Work request —
Within the material below, how many lines carry the word "enable"? Answer with a single number.
::::
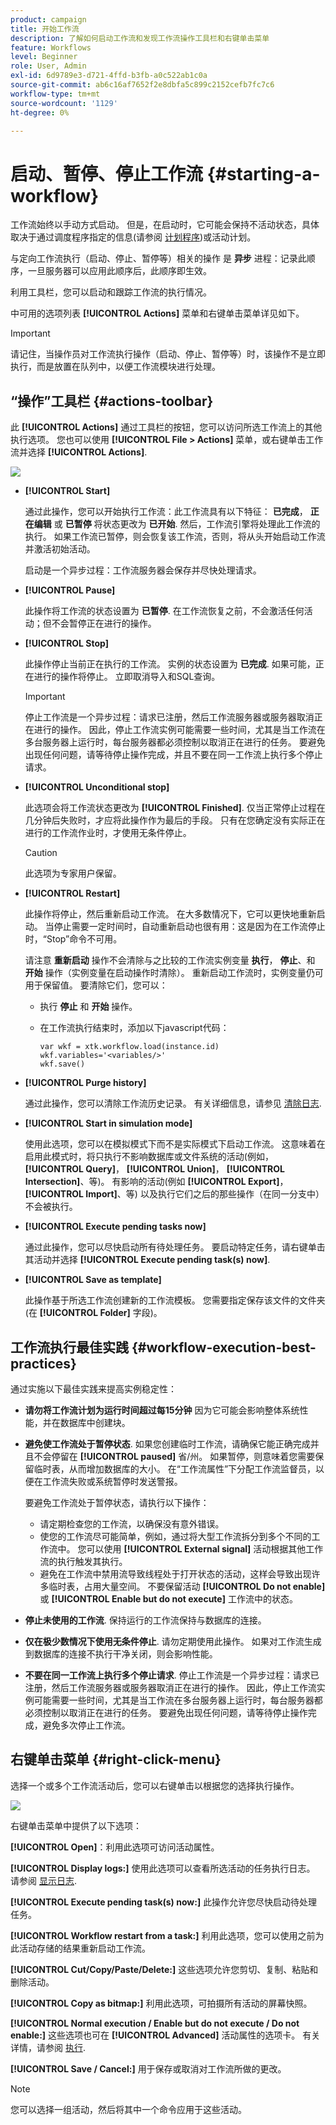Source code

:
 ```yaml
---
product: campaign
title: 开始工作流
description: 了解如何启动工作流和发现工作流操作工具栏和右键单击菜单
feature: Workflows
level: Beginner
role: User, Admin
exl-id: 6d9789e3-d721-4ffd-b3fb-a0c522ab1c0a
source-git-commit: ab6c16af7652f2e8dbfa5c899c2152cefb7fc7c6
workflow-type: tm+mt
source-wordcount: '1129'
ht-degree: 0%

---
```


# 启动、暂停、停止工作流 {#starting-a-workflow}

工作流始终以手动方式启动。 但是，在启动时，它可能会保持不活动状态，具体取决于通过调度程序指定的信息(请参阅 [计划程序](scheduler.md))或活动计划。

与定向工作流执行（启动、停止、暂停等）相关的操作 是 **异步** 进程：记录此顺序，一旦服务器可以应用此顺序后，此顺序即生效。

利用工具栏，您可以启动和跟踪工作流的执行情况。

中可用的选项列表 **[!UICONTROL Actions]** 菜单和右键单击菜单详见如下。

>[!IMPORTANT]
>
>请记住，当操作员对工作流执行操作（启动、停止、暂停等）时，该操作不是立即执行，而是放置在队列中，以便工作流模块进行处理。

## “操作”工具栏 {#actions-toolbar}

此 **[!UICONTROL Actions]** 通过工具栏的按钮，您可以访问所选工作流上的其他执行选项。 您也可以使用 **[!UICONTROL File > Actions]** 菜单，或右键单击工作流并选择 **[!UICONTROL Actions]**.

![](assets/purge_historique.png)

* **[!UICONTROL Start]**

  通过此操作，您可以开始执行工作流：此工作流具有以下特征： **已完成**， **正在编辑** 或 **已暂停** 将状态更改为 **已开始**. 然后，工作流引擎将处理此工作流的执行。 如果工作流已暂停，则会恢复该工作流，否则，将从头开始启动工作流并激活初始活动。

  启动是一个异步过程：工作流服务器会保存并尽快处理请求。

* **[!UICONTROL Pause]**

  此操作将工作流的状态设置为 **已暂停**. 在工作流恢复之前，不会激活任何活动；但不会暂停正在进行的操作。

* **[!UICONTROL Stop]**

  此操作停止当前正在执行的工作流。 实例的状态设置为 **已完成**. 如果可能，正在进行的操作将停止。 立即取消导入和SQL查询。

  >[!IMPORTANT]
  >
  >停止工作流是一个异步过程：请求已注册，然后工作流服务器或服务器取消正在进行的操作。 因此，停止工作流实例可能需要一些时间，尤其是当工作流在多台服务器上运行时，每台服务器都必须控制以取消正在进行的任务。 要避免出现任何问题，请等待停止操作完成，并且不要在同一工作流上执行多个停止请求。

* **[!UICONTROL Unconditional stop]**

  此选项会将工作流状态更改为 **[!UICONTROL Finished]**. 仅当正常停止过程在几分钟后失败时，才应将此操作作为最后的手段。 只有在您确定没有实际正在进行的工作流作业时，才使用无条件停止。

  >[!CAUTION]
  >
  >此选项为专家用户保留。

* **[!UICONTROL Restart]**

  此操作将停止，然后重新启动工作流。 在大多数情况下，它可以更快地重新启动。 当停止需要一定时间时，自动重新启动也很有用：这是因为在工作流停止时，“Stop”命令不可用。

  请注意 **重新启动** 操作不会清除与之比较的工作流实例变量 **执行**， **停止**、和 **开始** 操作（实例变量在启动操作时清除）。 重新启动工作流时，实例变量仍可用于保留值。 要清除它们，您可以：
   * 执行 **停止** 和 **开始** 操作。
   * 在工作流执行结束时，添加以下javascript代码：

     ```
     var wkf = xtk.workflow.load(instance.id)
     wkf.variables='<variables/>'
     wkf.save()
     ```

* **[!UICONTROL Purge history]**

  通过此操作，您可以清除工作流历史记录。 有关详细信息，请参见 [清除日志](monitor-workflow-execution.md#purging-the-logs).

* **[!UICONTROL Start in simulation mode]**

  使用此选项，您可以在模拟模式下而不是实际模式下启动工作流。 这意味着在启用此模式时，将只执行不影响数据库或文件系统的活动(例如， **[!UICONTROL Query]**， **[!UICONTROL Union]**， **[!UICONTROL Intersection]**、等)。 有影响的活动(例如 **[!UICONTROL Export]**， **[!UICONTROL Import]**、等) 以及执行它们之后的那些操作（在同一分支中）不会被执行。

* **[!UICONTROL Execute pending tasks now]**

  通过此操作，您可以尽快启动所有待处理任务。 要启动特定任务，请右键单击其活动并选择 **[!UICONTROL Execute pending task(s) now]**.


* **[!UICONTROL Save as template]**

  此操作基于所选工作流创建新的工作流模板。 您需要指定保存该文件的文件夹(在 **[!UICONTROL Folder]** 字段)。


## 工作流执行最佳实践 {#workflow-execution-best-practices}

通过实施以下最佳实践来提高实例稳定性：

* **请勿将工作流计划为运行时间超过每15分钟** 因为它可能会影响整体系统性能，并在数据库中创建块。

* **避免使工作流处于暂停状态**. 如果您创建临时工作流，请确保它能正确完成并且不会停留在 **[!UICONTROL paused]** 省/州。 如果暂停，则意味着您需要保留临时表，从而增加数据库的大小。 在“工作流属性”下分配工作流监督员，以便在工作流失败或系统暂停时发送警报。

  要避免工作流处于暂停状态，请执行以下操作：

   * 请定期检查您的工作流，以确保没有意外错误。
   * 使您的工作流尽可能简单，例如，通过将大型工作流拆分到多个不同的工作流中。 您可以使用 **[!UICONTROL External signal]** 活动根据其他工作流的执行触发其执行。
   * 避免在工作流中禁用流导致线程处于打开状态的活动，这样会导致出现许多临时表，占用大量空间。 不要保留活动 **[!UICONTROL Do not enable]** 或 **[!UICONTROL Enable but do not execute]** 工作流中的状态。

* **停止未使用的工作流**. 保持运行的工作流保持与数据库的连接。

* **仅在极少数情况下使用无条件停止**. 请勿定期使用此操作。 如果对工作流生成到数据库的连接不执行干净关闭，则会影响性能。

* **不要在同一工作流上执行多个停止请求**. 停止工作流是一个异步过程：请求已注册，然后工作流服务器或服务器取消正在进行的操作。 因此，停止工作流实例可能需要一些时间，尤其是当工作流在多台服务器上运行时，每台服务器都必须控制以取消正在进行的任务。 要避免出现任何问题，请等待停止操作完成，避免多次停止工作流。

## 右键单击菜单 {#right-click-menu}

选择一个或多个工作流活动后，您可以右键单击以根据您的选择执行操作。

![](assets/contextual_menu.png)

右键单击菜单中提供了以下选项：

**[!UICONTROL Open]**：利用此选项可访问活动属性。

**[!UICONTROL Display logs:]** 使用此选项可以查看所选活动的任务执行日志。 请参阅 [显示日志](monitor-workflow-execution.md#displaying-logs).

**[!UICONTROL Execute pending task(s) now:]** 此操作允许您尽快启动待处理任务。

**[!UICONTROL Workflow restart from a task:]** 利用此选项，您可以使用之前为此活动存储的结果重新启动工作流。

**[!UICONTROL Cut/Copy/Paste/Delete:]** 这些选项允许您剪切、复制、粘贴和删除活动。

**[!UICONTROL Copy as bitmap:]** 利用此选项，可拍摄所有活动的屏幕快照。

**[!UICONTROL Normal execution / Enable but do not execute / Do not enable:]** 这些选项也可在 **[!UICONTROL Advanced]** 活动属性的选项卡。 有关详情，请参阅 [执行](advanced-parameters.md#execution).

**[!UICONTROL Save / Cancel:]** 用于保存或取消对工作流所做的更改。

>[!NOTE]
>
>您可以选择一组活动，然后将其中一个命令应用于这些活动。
::::
Your solution —
2